Step-by-Step Process with Code
Step 1: Data Collection
Create a C++ program and input your dataset containing (x, y) points.
C++
#include <iostream> #include <vector> using namespace std; int main() { // Step 1: Data collection vector<pair< double , double > > dataPoints = { { 1, 2 }, { 2, 3 }, { 3, 1 }, { 4, 5 } }; // Your code here. return 0; } |
Step 2: Parameterization
Assign parameters to data points. Let’s use equidistant parameterization.
C++
// Step 2: Chord-Length Parameterization std::vector< double > parameterization( const std::vector<Point>& data) { std::vector< double > param; double total_distance = 0.0; for ( size_t i = 0; i < data.size() - 1; ++i) { double dx = data[i + 1].x - data[i].x; double dy = data[i + 1].y - data[i].y; double distance = std:: sqrt (dx * dx + dy * dy); total_distance += distance; param.push_back(total_distance); } // Normalize parameters to [0, 1] for ( double & p : param) { p /= total_distance; } return param; } |
Step 3: Selecting Control Points
Choose endpoints and possibly a few interior points as control points.
C++
// Step 3: Selecting Control Points std::vector<Point> control_points = { data[0], data[data.size() / 2], data.back() }; |
Step 4: Curve Fitting
Fit cubic polynomials between control points.
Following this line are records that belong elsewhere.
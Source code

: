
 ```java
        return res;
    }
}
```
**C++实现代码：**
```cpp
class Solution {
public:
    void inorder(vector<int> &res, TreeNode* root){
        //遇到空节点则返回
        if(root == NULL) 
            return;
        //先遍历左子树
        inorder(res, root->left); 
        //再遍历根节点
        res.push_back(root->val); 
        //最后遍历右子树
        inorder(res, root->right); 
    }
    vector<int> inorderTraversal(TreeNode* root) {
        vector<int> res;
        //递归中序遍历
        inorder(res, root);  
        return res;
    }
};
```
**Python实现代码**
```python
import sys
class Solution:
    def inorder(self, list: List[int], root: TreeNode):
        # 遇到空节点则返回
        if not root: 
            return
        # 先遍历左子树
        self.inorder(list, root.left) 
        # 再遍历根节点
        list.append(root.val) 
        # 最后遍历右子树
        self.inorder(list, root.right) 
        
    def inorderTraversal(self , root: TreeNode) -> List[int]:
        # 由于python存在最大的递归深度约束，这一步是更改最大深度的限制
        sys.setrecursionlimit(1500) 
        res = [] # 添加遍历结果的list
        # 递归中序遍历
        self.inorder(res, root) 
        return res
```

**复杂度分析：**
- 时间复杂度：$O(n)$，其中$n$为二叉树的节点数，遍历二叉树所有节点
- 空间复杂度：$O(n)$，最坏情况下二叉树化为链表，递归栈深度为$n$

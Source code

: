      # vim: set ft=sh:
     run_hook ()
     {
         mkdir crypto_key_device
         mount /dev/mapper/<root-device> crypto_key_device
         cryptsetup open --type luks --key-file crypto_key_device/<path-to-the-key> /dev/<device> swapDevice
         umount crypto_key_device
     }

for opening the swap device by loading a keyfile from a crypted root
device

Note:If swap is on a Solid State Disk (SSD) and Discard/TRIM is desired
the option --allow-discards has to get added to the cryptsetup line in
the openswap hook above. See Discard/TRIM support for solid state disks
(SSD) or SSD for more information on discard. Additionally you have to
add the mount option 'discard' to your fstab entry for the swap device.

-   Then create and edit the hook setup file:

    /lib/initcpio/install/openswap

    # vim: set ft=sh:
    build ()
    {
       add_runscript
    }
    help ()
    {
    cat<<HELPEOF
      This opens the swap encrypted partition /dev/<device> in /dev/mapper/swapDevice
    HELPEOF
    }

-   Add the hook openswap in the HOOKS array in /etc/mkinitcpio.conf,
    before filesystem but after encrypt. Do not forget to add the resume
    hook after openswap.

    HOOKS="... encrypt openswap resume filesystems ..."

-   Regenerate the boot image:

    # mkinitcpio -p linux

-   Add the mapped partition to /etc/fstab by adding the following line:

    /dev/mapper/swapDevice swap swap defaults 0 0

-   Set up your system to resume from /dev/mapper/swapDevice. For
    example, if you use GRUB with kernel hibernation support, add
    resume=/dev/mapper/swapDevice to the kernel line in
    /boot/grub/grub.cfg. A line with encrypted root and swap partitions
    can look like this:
We’ll use the equations for cubic splines.
C++
// Step 4: Curve Fitting std::vector<CubicSpline> splines; for ( size_t i = 0; i < control_points.size() - 1; ++i) { CubicSpline spline; spline.fit(control_points[i], control_points[i + 1]); splines.push_back(spline); } |
Step 5: Solving for Coefficients
Calculate the coefficients of the cubic polynomials using C++.
C++
// Step 5: Constructing the Cubic Spline double t; // Parameter in [0, 1] Point interpolated_point; // Interpolate at a specific parameter value t interpolated_point = interpolate(splines, t); |
Locating Sampling Points for Cubic Splines
In this article, we will investigate the complexities of locating sampling points for cubic splines. Cubic splines assume a critical part in PC designs, designing, and different logical fields, making it vital to excel at choosing the right focuses for building these smooth and precise bends. Here, we will characterize keywords, furnish bit-by-bit clarifications with code models, and address normal inquiries to extend your comprehension.